## [What is needed]
From the entries below, return exactly the lines beginning at the one that contains "### 🧩 Sample Menu" and ending at the one that contains "All rights reserved.", both of them included, and only those lines.
◆ ◆ ◆
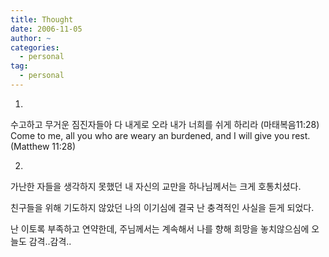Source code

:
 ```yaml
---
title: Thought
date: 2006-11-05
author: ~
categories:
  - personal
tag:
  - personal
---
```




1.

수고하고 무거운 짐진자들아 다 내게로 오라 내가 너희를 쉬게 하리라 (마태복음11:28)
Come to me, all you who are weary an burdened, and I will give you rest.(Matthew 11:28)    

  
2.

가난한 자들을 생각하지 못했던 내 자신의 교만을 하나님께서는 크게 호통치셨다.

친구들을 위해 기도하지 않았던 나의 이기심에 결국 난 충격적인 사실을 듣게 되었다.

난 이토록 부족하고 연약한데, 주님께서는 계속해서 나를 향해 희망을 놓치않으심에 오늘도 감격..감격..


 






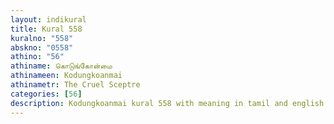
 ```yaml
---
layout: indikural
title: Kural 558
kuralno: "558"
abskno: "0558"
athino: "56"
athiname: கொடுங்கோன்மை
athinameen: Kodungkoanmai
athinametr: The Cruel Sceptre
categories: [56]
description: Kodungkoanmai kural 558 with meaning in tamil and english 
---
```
◆ ◆ ◆
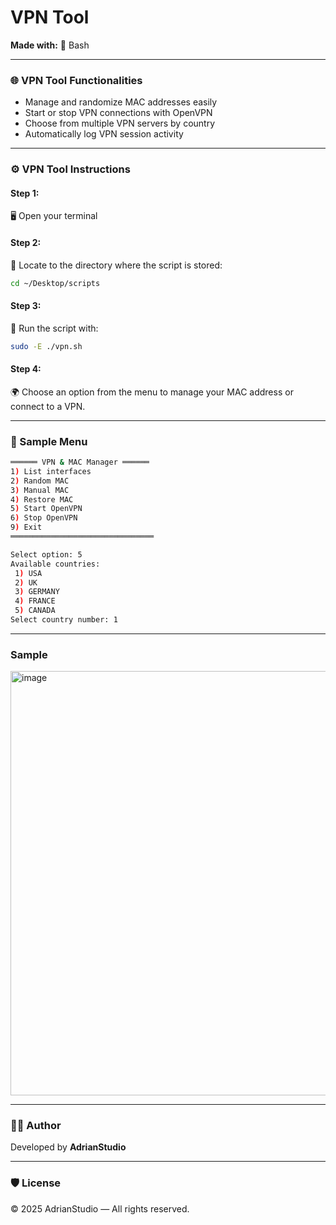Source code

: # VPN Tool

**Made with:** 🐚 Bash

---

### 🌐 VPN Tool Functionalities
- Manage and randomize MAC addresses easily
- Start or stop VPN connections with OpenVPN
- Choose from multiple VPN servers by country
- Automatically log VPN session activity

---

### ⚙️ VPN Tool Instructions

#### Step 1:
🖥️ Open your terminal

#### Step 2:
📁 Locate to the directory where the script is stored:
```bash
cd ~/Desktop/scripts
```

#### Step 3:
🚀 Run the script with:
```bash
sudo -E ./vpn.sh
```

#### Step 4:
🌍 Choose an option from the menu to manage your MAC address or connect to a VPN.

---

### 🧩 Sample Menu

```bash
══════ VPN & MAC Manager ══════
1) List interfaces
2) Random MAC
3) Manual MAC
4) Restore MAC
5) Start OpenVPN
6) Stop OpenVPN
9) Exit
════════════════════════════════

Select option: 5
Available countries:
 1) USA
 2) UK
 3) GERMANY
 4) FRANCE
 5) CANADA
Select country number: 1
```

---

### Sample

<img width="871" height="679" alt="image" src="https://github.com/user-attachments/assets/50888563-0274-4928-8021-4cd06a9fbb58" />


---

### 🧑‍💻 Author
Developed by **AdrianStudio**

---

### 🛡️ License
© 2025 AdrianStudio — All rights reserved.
◆ ◆ ◆
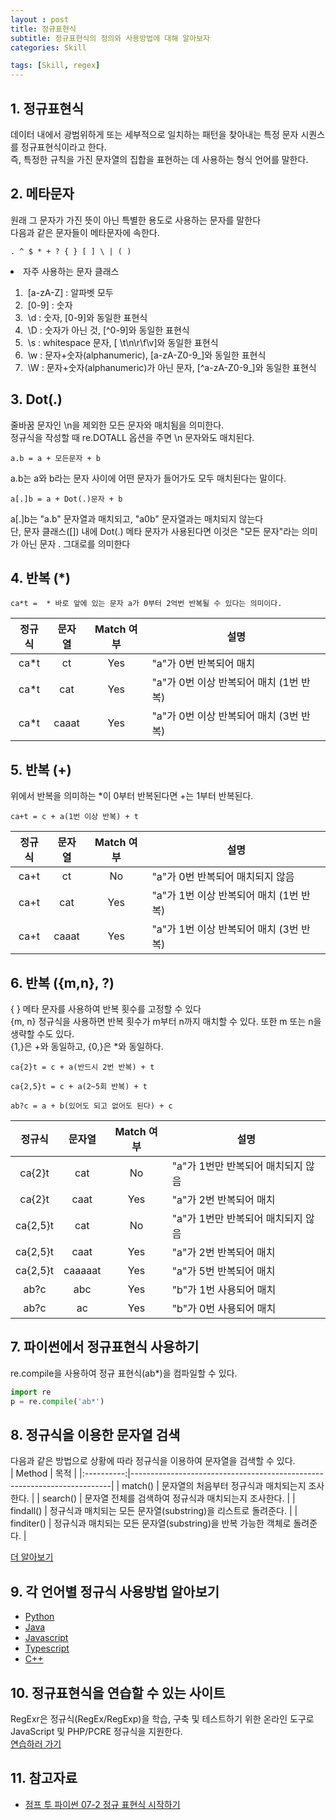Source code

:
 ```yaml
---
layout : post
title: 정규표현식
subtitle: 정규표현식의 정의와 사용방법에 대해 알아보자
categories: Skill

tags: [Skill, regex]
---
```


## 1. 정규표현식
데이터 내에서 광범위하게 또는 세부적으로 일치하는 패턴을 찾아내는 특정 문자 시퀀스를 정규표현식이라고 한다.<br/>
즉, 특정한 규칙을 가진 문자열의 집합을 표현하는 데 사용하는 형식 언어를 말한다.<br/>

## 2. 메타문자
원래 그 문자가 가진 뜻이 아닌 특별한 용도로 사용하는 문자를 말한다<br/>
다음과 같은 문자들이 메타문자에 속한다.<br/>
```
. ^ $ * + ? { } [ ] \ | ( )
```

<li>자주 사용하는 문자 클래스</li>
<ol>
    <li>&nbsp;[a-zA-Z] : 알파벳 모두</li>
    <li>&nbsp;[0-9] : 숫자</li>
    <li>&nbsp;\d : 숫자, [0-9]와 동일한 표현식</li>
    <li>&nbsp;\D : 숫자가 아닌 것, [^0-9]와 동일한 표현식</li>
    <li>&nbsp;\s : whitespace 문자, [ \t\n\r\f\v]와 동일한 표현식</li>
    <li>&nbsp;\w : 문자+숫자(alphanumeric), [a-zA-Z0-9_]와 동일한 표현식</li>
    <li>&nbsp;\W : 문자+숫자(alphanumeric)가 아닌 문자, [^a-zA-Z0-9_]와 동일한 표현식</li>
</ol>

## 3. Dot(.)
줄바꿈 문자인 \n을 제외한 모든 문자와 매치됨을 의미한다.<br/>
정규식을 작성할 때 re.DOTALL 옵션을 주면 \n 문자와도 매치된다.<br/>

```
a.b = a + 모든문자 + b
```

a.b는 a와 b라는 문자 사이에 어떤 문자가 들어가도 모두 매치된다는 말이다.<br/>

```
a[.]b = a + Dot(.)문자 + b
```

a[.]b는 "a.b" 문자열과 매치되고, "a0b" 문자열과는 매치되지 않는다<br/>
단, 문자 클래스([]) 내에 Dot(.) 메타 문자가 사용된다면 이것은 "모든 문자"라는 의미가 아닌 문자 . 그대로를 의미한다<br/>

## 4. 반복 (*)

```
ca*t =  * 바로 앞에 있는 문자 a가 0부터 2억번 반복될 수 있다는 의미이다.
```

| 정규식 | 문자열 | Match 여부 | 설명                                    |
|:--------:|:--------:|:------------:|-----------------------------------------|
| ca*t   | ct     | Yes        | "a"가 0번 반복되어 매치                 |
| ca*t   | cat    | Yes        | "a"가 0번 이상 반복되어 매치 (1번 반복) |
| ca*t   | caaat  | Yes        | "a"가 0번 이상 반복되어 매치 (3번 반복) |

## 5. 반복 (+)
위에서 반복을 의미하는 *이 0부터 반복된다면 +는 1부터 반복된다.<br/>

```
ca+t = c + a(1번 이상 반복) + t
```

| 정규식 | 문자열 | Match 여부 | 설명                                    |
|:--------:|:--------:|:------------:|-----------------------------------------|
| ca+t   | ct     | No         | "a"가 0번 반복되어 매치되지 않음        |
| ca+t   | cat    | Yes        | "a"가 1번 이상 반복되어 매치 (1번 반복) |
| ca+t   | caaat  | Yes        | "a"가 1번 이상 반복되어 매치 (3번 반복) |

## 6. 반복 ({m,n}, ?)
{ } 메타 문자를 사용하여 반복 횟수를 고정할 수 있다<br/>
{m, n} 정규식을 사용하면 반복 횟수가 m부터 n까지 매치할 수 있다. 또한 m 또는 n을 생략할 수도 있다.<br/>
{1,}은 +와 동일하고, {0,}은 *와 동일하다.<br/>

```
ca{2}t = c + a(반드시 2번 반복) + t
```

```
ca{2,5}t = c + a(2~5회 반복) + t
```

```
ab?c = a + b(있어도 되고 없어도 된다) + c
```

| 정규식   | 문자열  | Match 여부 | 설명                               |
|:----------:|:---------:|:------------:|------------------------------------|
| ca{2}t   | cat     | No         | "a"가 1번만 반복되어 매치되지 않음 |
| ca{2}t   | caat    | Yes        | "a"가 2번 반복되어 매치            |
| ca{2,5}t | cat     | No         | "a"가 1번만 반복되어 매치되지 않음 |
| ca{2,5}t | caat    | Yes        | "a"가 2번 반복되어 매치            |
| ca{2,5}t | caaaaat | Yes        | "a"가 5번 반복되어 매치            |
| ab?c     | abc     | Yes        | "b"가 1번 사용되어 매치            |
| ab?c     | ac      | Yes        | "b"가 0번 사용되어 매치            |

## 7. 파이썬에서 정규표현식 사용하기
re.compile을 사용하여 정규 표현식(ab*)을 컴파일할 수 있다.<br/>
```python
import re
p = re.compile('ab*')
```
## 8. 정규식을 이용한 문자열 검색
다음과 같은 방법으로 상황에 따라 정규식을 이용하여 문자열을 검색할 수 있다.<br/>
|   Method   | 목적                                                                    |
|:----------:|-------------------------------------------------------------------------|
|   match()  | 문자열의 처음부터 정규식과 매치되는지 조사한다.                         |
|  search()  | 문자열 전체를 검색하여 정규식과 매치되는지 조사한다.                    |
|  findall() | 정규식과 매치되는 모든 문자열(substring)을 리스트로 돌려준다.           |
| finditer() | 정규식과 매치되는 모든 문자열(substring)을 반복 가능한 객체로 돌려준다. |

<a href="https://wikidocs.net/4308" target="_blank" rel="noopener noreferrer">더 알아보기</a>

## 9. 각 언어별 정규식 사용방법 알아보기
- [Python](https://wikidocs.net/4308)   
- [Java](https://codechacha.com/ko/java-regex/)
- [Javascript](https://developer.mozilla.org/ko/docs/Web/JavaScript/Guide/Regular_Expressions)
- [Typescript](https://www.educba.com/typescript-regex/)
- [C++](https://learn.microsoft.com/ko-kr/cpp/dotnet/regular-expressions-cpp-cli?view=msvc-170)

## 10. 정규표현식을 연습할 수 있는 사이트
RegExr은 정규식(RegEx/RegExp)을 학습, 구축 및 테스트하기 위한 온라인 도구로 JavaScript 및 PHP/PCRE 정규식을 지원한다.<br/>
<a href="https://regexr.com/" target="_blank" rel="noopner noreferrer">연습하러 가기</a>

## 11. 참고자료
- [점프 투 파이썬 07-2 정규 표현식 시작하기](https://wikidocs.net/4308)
◆ ◆ ◆
## [Answer to the exercise]
### 🧩 Sample Menu

```bash
══════ VPN & MAC Manager ══════
1) List interfaces
2) Random MAC
3) Manual MAC
4) Restore MAC
5) Start OpenVPN
6) Stop OpenVPN
9) Exit
════════════════════════════════

Select option: 5
Available countries:
 1) USA
 2) UK
 3) GERMANY
 4) FRANCE
 5) CANADA
Select country number: 1
```

---

### Sample

<img width="871" height="679" alt="image" src="https://github.com/user-attachments/assets/50888563-0274-4928-8021-4cd06a9fbb58" />


---

### 🧑‍💻 Author
Developed by **AdrianStudio**

---

### 🛡️ License
© 2025 AdrianStudio — All rights reserved.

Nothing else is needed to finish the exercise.